Frequently Asked Questions about the Quarter Cent (1/4¢) Sales and Use Tax
- Who put this issue on the ballot?
- What will these funds be used for?
- Will the areas identified for funding be permanent or change?
- How much money will be raised through this tax?
- How does this compare to property taxes?
- Are there items exempt from the sales tax?
- Has the sales tax referendum been on ballots in other counties?
- What is the current tax rate for Orange and adjacent counties?
- If the sales tax passes does it mean property taxes will not be increased?
- How much will the Sales and Use Tax cost?
- How is a sales tax different from property tax?

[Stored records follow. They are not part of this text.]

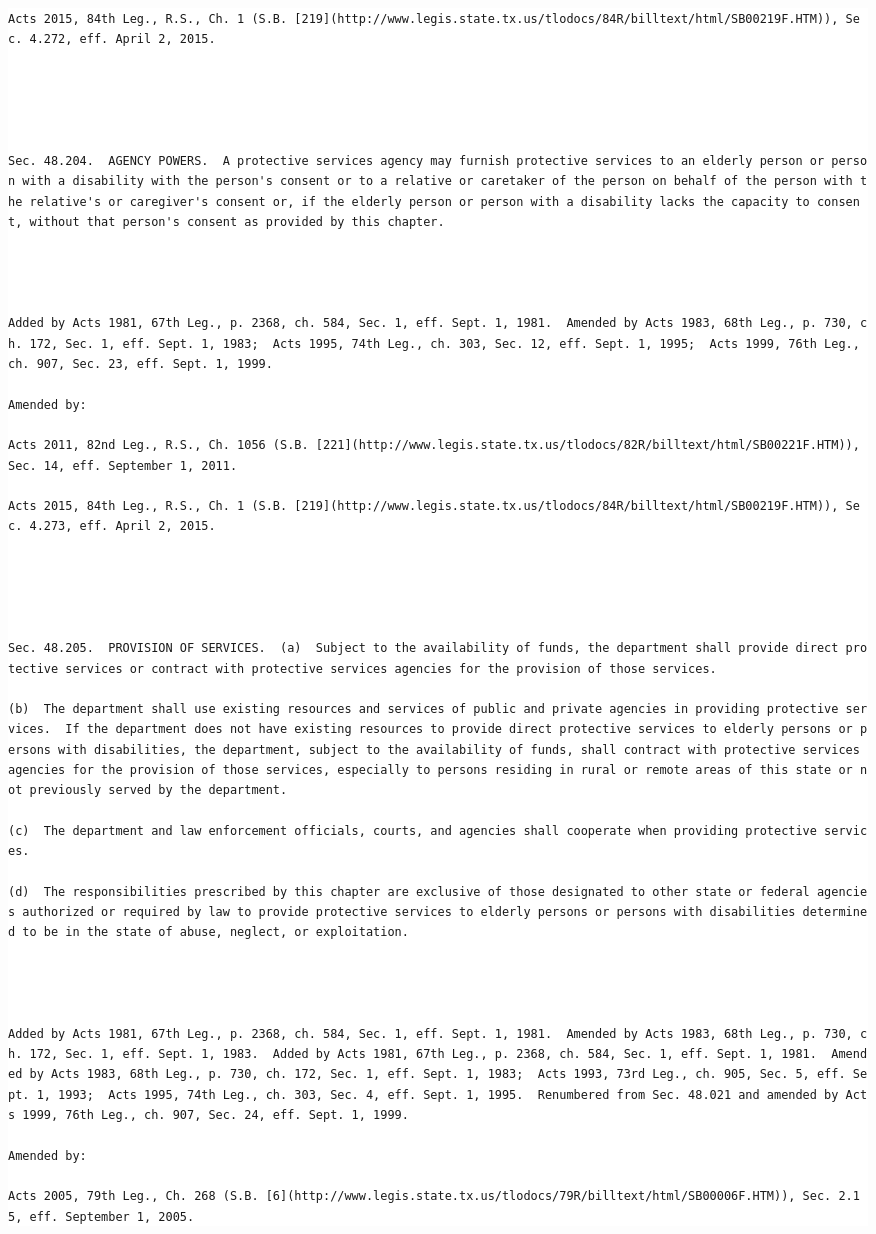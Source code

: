     Acts 2015, 84th Leg., R.S., Ch. 1 (S.B. [219](http://www.legis.state.tx.us/tlodocs/84R/billtext/html/SB00219F.HTM)), Sec. 4.272, eff. April 2, 2015.
    
    
    
    
    
    Sec. 48.204.  AGENCY POWERS.  A protective services agency may furnish protective services to an elderly person or person with a disability with the person's consent or to a relative or caretaker of the person on behalf of the person with the relative's or caregiver's consent or, if the elderly person or person with a disability lacks the capacity to consent, without that person's consent as provided by this chapter.
    
    
    
    
    Added by Acts 1981, 67th Leg., p. 2368, ch. 584, Sec. 1, eff. Sept. 1, 1981.  Amended by Acts 1983, 68th Leg., p. 730, ch. 172, Sec. 1, eff. Sept. 1, 1983;  Acts 1995, 74th Leg., ch. 303, Sec. 12, eff. Sept. 1, 1995;  Acts 1999, 76th Leg., ch. 907, Sec. 23, eff. Sept. 1, 1999.
    
    Amended by: 
    
    Acts 2011, 82nd Leg., R.S., Ch. 1056 (S.B. [221](http://www.legis.state.tx.us/tlodocs/82R/billtext/html/SB00221F.HTM)), Sec. 14, eff. September 1, 2011.
    
    Acts 2015, 84th Leg., R.S., Ch. 1 (S.B. [219](http://www.legis.state.tx.us/tlodocs/84R/billtext/html/SB00219F.HTM)), Sec. 4.273, eff. April 2, 2015.
    
    
    
    
    
    Sec. 48.205.  PROVISION OF SERVICES.  (a)  Subject to the availability of funds, the department shall provide direct protective services or contract with protective services agencies for the provision of those services.
    
    (b)  The department shall use existing resources and services of public and private agencies in providing protective services.  If the department does not have existing resources to provide direct protective services to elderly persons or persons with disabilities, the department, subject to the availability of funds, shall contract with protective services agencies for the provision of those services, especially to persons residing in rural or remote areas of this state or not previously served by the department.
    
    (c)  The department and law enforcement officials, courts, and agencies shall cooperate when providing protective services.
    
    (d)  The responsibilities prescribed by this chapter are exclusive of those designated to other state or federal agencies authorized or required by law to provide protective services to elderly persons or persons with disabilities determined to be in the state of abuse, neglect, or exploitation.
    
    
    
    
    Added by Acts 1981, 67th Leg., p. 2368, ch. 584, Sec. 1, eff. Sept. 1, 1981.  Amended by Acts 1983, 68th Leg., p. 730, ch. 172, Sec. 1, eff. Sept. 1, 1983.  Added by Acts 1981, 67th Leg., p. 2368, ch. 584, Sec. 1, eff. Sept. 1, 1981.  Amended by Acts 1983, 68th Leg., p. 730, ch. 172, Sec. 1, eff. Sept. 1, 1983;  Acts 1993, 73rd Leg., ch. 905, Sec. 5, eff. Sept. 1, 1993;  Acts 1995, 74th Leg., ch. 303, Sec. 4, eff. Sept. 1, 1995.  Renumbered from Sec. 48.021 and amended by Acts 1999, 76th Leg., ch. 907, Sec. 24, eff. Sept. 1, 1999.
    
    Amended by: 
    
    Acts 2005, 79th Leg., Ch. 268 (S.B. [6](http://www.legis.state.tx.us/tlodocs/79R/billtext/html/SB00006F.HTM)), Sec. 2.15, eff. September 1, 2005.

- What is the voting procedure?
- If I vote a straight ticket will the sales tax be covered?
- Will the tax be permanent or will it have a sunset provision?
The NC General Assembly granted county boards of commissioners the authority to levy, subject to voter approval, an additional one-quarter cent (1/4¢) county sales and use tax. On June 21, 2011, the Board approved a resolution calling for a November 8, 2011 Special Advisory Referendum concerning the Levy of a One-Quarter Cent (1/4¢) County additional Sales and Use Tax.
The Board of Commissioners resolved in a June 21, 2011 resolution to designate funds raised through the Article 46 one-quarter cent (1/4¢) sales and use tax for the next ten years as follows:
- Schools - 50% of the funding will be allocated in an equitable manner between the County’s two school systems, based on the Average Daily Membership of each school system, for the dedicated purpose of funding capital projects, including but not limited to facility improvements at ‘older’ schools and the procurement of technology. The Board requests that each school system furnish the Board of Commissioners with a detailed list of prioritized projects that could be completed with anticipated funding over the next ten years. The Board will evaluate the projects and approve a ten-year plan which will be incorporated into the County's Capital Investment Plan. As part of the Capital Investment Plan annual review, progress will be evaluated annually and adjustments made according to needs agreed upon by the School Boards and Board of County Commissioners.
- Economic Development - 50% of the funding will be allocated to Economic Development initiatives generally as shown on the attached chart and the Board of Commissioners will approve a ten-year Economic Development Plan as part of the County's Capital Investment Plan.
The resolution covering the division of funds is for the next ten-years.
The Orange County Finance Department estimates, based on current sales tax figures, that the one-fourth of a penny sales and use tax would generate approximately $2,500,000 annually.
One penny in Orange County property tax raises around $1,600,000.
One-fourth of a penny in Sales Tax is projected to raise around $2,500,000.
There are a multitude of items that are exempt from the sales tax including prescription medication, gasoline, certain agricultural supplies and motor vehicles. For a full listing, see North Carolina General Statute 105-164.13.
Food (groceries) are also exempt per General Statute 105-164.13B.
Yes, since the legislature granted counties authority to seek voter approval, many counties have placed the referendum on a local ballot.
The current sales tax rate for Orange County is 6.75% or six and three quarters of a cent for a $1.00 purchase. The North Carolina Department of Revenue has a tax rate list of all North Carolina counties.
The sales tax lessens the pressure on property tax but it will be up to the Board of Commissioners to determine the property tax rate during their annual budget discussions. Currently property tax is the primary source of funding for Orange County Government services.
The Sales and Use tax will be one penny for every four dollar purchase.
Property taxes are assessed based on how much property you own. Not all residents own property. Businesses pay property taxes. Keeping property taxes low can help encourage economic development. Sales taxes are generated from monetary transactions. Tourists and visitors to Orange County would also help support county services through a sales tax. According to the Chapel Hill/Orange County Visitors Bureau approximately 2.5 million people visited Orange County in 2009.
Details on the voting process can be found on the Board of Elections website.
No, all voters must mark either “For” or “Against” if they want their vote to count on the Sales and Use Tax.
There is no sunset on the implementation of the tax. It could be repealed in future years by a majority vote of the Board of Commissioners.